Hong Kong, or rather the Hong Kong Special Administrative Region (HKSAR), has a total area of 422 square miles on which reside some seven million people—roughly the same as Israel’s in the year 2000, when I first published this report.
Hong Kong has a 60-member legislature. The legislature represents 5 Geographical Constituencies and 28 Functional Constituencies. The 5 Geographical Constituencies are represented by 24 members. The 28 Functional Constituencies (e.g., Education, Finance, Medicine, Labor, etc.) are represented by 30 members. (Labor has three representatives). The remaining 6 members of the legislature are the Election Committee.
Over three million registered voters had the right to vote in the Geographical Constituencies. The list voting system is used in the election. A voter can only choose one of the lists printed on the ballot paper (comparable to Israel’s system of list voting).

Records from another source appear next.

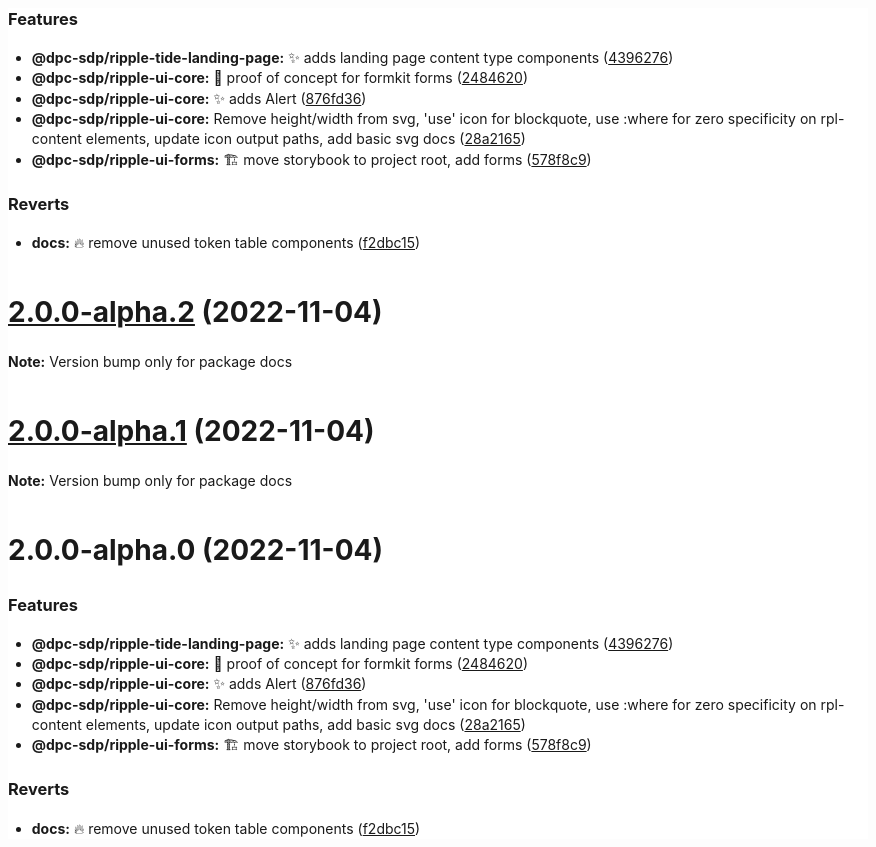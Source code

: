 ### Features

- **@dpc-sdp/ripple-tide-landing-page:** :sparkles: adds landing page content type components ([4396276](https://github.com/dpc-sdp/ripple-framework/commit/43962765528ee23ca904ae5c3f2d07180c1b853c))
- **@dpc-sdp/ripple-ui-core:** :construction: proof of concept for formkit forms ([2484620](https://github.com/dpc-sdp/ripple-framework/commit/2484620f91dd8fd3573d546adf1bff290130d3f5))
- **@dpc-sdp/ripple-ui-core:** :sparkles: adds Alert ([876fd36](https://github.com/dpc-sdp/ripple-framework/commit/876fd36469656e9894969c12b8ebd39829821e09))
- **@dpc-sdp/ripple-ui-core:** Remove height/width from svg, 'use' icon for blockquote, use :where for zero specificity on rpl-content elements, update icon output paths, add basic svg docs ([28a2165](https://github.com/dpc-sdp/ripple-framework/commit/28a216541201c884337654001656e71ee1b503ee))
- **@dpc-sdp/ripple-ui-forms:** :building_construction: move storybook to project root, add forms ([578f8c9](https://github.com/dpc-sdp/ripple-framework/commit/578f8c92904e5f05f24ec1d8cb0646af13a32a43))

### Reverts

- **docs:** :fire: remove unused token table components ([f2dbc15](https://github.com/dpc-sdp/ripple-framework/commit/f2dbc15178a8b1f5d44e157a71fa8b44f98d0b72))

# [2.0.0-alpha.2](https://github.com/dpc-sdp/ripple-framework/compare/v2.0.0-alpha.1...v2.0.0-alpha.2) (2022-11-04)

**Note:** Version bump only for package docs

# [2.0.0-alpha.1](https://github.com/dpc-sdp/ripple-framework/compare/v2.0.0-alpha.0...v2.0.0-alpha.1) (2022-11-04)

**Note:** Version bump only for package docs

# 2.0.0-alpha.0 (2022-11-04)

### Features

- **@dpc-sdp/ripple-tide-landing-page:** :sparkles: adds landing page content type components ([4396276](https://github.com/dpc-sdp/ripple-framework/commit/43962765528ee23ca904ae5c3f2d07180c1b853c))
- **@dpc-sdp/ripple-ui-core:** :construction: proof of concept for formkit forms ([2484620](https://github.com/dpc-sdp/ripple-framework/commit/2484620f91dd8fd3573d546adf1bff290130d3f5))
- **@dpc-sdp/ripple-ui-core:** :sparkles: adds Alert ([876fd36](https://github.com/dpc-sdp/ripple-framework/commit/876fd36469656e9894969c12b8ebd39829821e09))
- **@dpc-sdp/ripple-ui-core:** Remove height/width from svg, 'use' icon for blockquote, use :where for zero specificity on rpl-content elements, update icon output paths, add basic svg docs ([28a2165](https://github.com/dpc-sdp/ripple-framework/commit/28a216541201c884337654001656e71ee1b503ee))
- **@dpc-sdp/ripple-ui-forms:** :building_construction: move storybook to project root, add forms ([578f8c9](https://github.com/dpc-sdp/ripple-framework/commit/578f8c92904e5f05f24ec1d8cb0646af13a32a43))

### Reverts

- **docs:** :fire: remove unused token table components ([f2dbc15](https://github.com/dpc-sdp/ripple-framework/commit/f2dbc15178a8b1f5d44e157a71fa8b44f98d0b72))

In contrast, Preferential voting is employed in four Functional Constituencies. A voter must choose at least one candidate. He/she must mark ‘1’ in the circle opposite the name of the candidate of his/her first preference, ‘2’ opposite the name of the candidate of his/her second preference, and so on. This electoral arrangement is conducive to professionalism. (By the way, Hong Kong has a per capita income of about $30,000, among the highest in the world.)
For the remaining 24 Functional Constituencies, the first-past-the-post (or plurality) system is used to determine the election results (as in the United States and about 24 other countries.
Notice the combination of diverse kinds of representation election—geographical and functional—coupled to diverse methods of election, namely, party lists, preferential voting, and “first-past-the-post.”
Regrettably, Israel’s parliamentary electoral system suffers by comparison. Indeed, of the scores of parliamentary electoral systems I have examined, Israel’s is by far the worst, indeed, is the least democratic! It also has one the highest rates of corruption (largely attributable to multiparty cabinet government, which MKs like Aryeh Eldad and Benjamin Netanyahu mindlessly prefer to a presidential system of government even in the face of the present debacle concerning which cabinet minister, Foreign Minister Tzipi Livni or Transportation Minister Shaul Mofaz, will replace another Likud turncoat, Ehud Olmert. (Is it any wonder that 95 percent of the public deem Israeli politicians dishonest?
Israel could do much better if its ruling elites—politicians, judges, academics, and journalists—were not creatures of mindless habits or were not animated by self-aggrandizement, to say nothing of ignorance.